Data records:
_ _ _ _ _ _ _
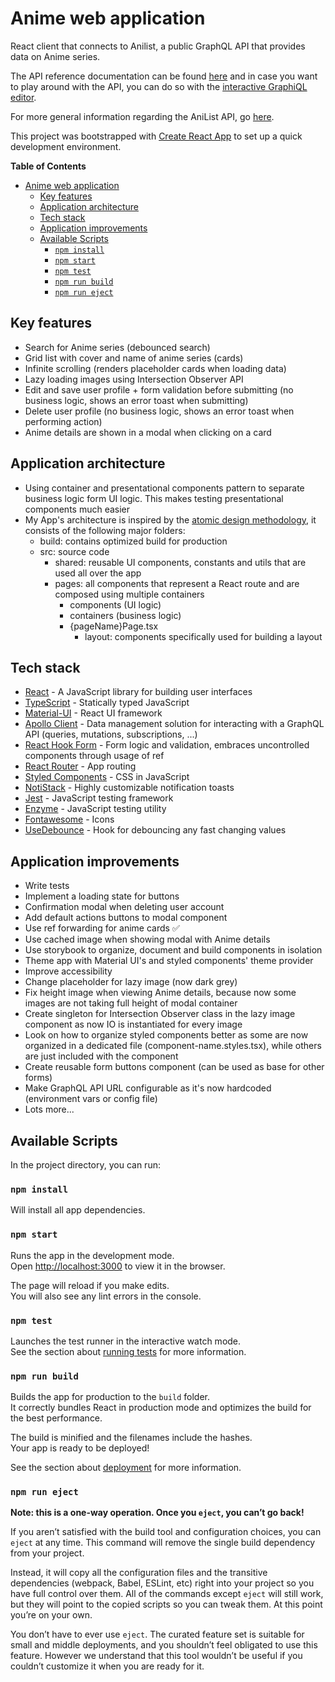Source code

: # Anime web application

React client that connects to Anilist, a public GraphQL API that provides data on Anime series.

The API reference documentation can be found [here](https://anilist.github.io/ApiV2-GraphQL-Docs/) and in case you want to play around with the API, you can do so with the [interactive GraphiQL editor](https://anilist.co/graphiql).

For more general information regarding the AniList API, go [here](https://anilist.gitbook.io/anilist-apiv2-docs/).

This project was bootstrapped with [Create React App](https://github.com/facebook/create-react-app) to set up a quick development environment.

**Table of Contents**

- [Anime web application](#anime-web-application)
	- [Key features](#key-features)
	- [Application architecture](#application-architecture)
	- [Tech stack](#tech-stack)
	- [Application improvements](#application-improvements)
	- [Available Scripts](#available-scripts)
		- [`npm install`](#npm-install)
		- [`npm start`](#npm-start)
		- [`npm test`](#npm-test)
		- [`npm run build`](#npm-run-build)
		- [`npm run eject`](#npm-run-eject)


<a name="key-features"/>

## Key features

- Search for Anime series (debounced search)
- Grid list with cover and name of anime series (cards)
- Infinite scrolling (renders placeholder cards when loading data)
- Lazy loading images using Intersection Observer API
- Edit and save user profile + form validation before submitting (no business logic, shows an error toast when submitting)
- Delete user profile (no business logic, shows an error toast when performing action)
- Anime details are shown in a modal when clicking on a card

<a name="architecture"/>

## Application architecture

- Using container and presentational components pattern to separate business logic form UI logic. This makes testing presentational components much easier
- My App's architecture is inspired by the [atomic design methodology](https://danilowoz.com/blog/atomic-design-with-react), it consists of the following major folders:
  - build: contains optimized build for production
  - src: source code
    - shared: reusable UI components, constants and utils that are used all over the app
    - pages: all components that represent a React route and are composed using multiple containers
      - components (UI logic)
      - containers (business logic)
      - {pageName}Page.tsx
		- layout: components specifically used for building a layout

<a name="tech-stack"/>

## Tech stack

- [React](https://reactjs.org/) - A JavaScript library for building user interfaces
- [TypeScript](https://www.typescriptlang.org/) - Statically typed JavaScript
- [Material-UI](https://material-ui.com/) - React UI framework
- [Apollo Client](https://www.apollographql.com/docs/react/) - Data management solution for interacting with a GraphQL API (queries, mutations, subscriptions, ...)
- [React Hook Form](https://react-hook-form.com/) - Form logic and validation, embraces uncontrolled components through usage of ref
- [React Router](https://reacttraining.com/react-router/web/guides/quick-start) - App routing
- [Styled Components](https://styled-components.com/) - CSS in JavaScript
- [NotiStack](https://iamhosseindhv.com/notistack) - Highly customizable notification toasts
- [Jest](https://jestjs.io/) - JavaScript testing framework
- [Enzyme](https://enzymejs.github.io/enzyme/) - JavaScript testing utility
- [Fontawesome](https://github.com/FortAwesome/react-fontawesome) - Icons
- [UseDebounce](https://usehooks.com/useDebounce/) - Hook for debouncing any fast changing values

<a name="improvements"/>

## Application improvements

- Write tests
- Implement a loading state for buttons
- Confirmation modal when deleting user account
- Add default actions buttons to modal component
- Use ref forwarding for anime cards ✅
- Use cached image when showing modal with Anime details
- Use storybook to organize, document and build components in isolation
- Theme app with Material UI's and styled components' theme provider
- Improve accessibility
- Change placeholder for lazy image (now dark grey)
- Fix height image when viewing Anime details, because now some images are not taking full height of modal container
- Create singleton for Intersection Observer class in the lazy image component as now IO is instantiated for every image
- Look on how to organize styled components better as some are now organized in a dedicated file (component-name.styles.tsx), while others are just included with the component
- Create reusable form buttons component (can be used as base for other forms)
- Make GraphQL API URL configurable as it's now hardcoded (environment vars or config file)
- Lots more...

<a name="scripts"/>

## Available Scripts

In the project directory, you can run:

### `npm install`

Will install all app dependencies.

### `npm start`

Runs the app in the development mode.<br />
Open [http://localhost:3000](http://localhost:3000) to view it in the browser.

The page will reload if you make edits.<br />
You will also see any lint errors in the console.

### `npm test`

Launches the test runner in the interactive watch mode.<br />
See the section about [running tests](https://facebook.github.io/create-react-app/docs/running-tests) for more information.

### `npm run build`

Builds the app for production to the `build` folder.<br />
It correctly bundles React in production mode and optimizes the build for the best performance.

The build is minified and the filenames include the hashes.<br />
Your app is ready to be deployed!

See the section about [deployment](https://facebook.github.io/create-react-app/docs/deployment) for more information.

### `npm run eject`

**Note: this is a one-way operation. Once you `eject`, you can’t go back!**

If you aren’t satisfied with the build tool and configuration choices, you can `eject` at any time. This command will remove the single build dependency from your project.

Instead, it will copy all the configuration files and the transitive dependencies (webpack, Babel, ESLint, etc) right into your project so you have full control over them. All of the commands except `eject` will still work, but they will point to the copied scripts so you can tweak them. At this point you’re on your own.

You don’t have to ever use `eject`. The curated feature set is suitable for small and middle deployments, and you shouldn’t feel obligated to use this feature. However we understand that this tool wouldn’t be useful if you couldn’t customize it when you are ready for it.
_ _ _ _ _ _ _
◆ YOUR GOAL ◆
Set down the lines of the records above exactly, apart from the pictures.

◆ WRITTEN RESPONSE ◆
Source code

: # Anime web application

React client that connects to Anilist, a public GraphQL API that provides data on Anime series.

The API reference documentation can be found [here](https://anilist.github.io/ApiV2-GraphQL-Docs/) and in case you want to play around with the API, you can do so with the [interactive GraphiQL editor](https://anilist.co/graphiql).

For more general information regarding the AniList API, go [here](https://anilist.gitbook.io/anilist-apiv2-docs/).

This project was bootstrapped with [Create React App](https://github.com/facebook/create-react-app) to set up a quick development environment.

**Table of Contents**

- [Anime web application](#anime-web-application)
	- [Key features](#key-features)
	- [Application architecture](#application-architecture)
	- [Tech stack](#tech-stack)
	- [Application improvements](#application-improvements)
	- [Available Scripts](#available-scripts)
		- [`npm install`](#npm-install)
		- [`npm start`](#npm-start)
		- [`npm test`](#npm-test)
		- [`npm run build`](#npm-run-build)
		- [`npm run eject`](#npm-run-eject)


<a name="key-features"/>

## Key features

- Search for Anime series (debounced search)
- Grid list with cover and name of anime series (cards)
- Infinite scrolling (renders placeholder cards when loading data)
- Lazy loading images using Intersection Observer API
- Edit and save user profile + form validation before submitting (no business logic, shows an error toast when submitting)
- Delete user profile (no business logic, shows an error toast when performing action)
- Anime details are shown in a modal when clicking on a card

<a name="architecture"/>

## Application architecture

- Using container and presentational components pattern to separate business logic form UI logic. This makes testing presentational components much easier
- My App's architecture is inspired by the [atomic design methodology](https://danilowoz.com/blog/atomic-design-with-react), it consists of the following major folders:
  - build: contains optimized build for production
  - src: source code
    - shared: reusable UI components, constants and utils that are used all over the app
    - pages: all components that represent a React route and are composed using multiple containers
      - components (UI logic)
      - containers (business logic)
      - {pageName}Page.tsx
		- layout: components specifically used for building a layout

<a name="tech-stack"/>

## Tech stack

- [React](https://reactjs.org/) - A JavaScript library for building user interfaces
- [TypeScript](https://www.typescriptlang.org/) - Statically typed JavaScript
- [Material-UI](https://material-ui.com/) - React UI framework
- [Apollo Client](https://www.apollographql.com/docs/react/) - Data management solution for interacting with a GraphQL API (queries, mutations, subscriptions, ...)
- [React Hook Form](https://react-hook-form.com/) - Form logic and validation, embraces uncontrolled components through usage of ref
- [React Router](https://reacttraining.com/react-router/web/guides/quick-start) - App routing
- [Styled Components](https://styled-components.com/) - CSS in JavaScript
- [NotiStack](https://iamhosseindhv.com/notistack) - Highly customizable notification toasts
- [Jest](https://jestjs.io/) - JavaScript testing framework
- [Enzyme](https://enzymejs.github.io/enzyme/) - JavaScript testing utility
- [Fontawesome](https://github.com/FortAwesome/react-fontawesome) - Icons
- [UseDebounce](https://usehooks.com/useDebounce/) - Hook for debouncing any fast changing values

<a name="improvements"/>

## Application improvements

- Write tests
- Implement a loading state for buttons
- Confirmation modal when deleting user account
- Add default actions buttons to modal component
- Use ref forwarding for anime cards ✅
- Use cached image when showing modal with Anime details
- Use storybook to organize, document and build components in isolation
- Theme app with Material UI's and styled components' theme provider
- Improve accessibility
- Change placeholder for lazy image (now dark grey)
- Fix height image when viewing Anime details, because now some images are not taking full height of modal container
- Create singleton for Intersection Observer class in the lazy image component as now IO is instantiated for every image
- Look on how to organize styled components better as some are now organized in a dedicated file (component-name.styles.tsx), while others are just included with the component
- Create reusable form buttons component (can be used as base for other forms)
- Make GraphQL API URL configurable as it's now hardcoded (environment vars or config file)
- Lots more...

<a name="scripts"/>

## Available Scripts

In the project directory, you can run:

### `npm install`

Will install all app dependencies.

### `npm start`

Runs the app in the development mode.<br />
Open [http://localhost:3000](http://localhost:3000) to view it in the browser.

The page will reload if you make edits.<br />
You will also see any lint errors in the console.

### `npm test`

Launches the test runner in the interactive watch mode.<br />
See the section about [running tests](https://facebook.github.io/create-react-app/docs/running-tests) for more information.

### `npm run build`

Builds the app for production to the `build` folder.<br />
It correctly bundles React in production mode and optimizes the build for the best performance.

The build is minified and the filenames include the hashes.<br />
Your app is ready to be deployed!

See the section about [deployment](https://facebook.github.io/create-react-app/docs/deployment) for more information.

### `npm run eject`

**Note: this is a one-way operation. Once you `eject`, you can’t go back!**

If you aren’t satisfied with the build tool and configuration choices, you can `eject` at any time. This command will remove the single build dependency from your project.

Instead, it will copy all the configuration files and the transitive dependencies (webpack, Babel, ESLint, etc) right into your project so you have full control over them. All of the commands except `eject` will still work, but they will point to the copied scripts so you can tweak them. At this point you’re on your own.

You don’t have to ever use `eject`. The curated feature set is suitable for small and middle deployments, and you shouldn’t feel obligated to use this feature. However we understand that this tool wouldn’t be useful if you couldn’t customize it when you are ready for it.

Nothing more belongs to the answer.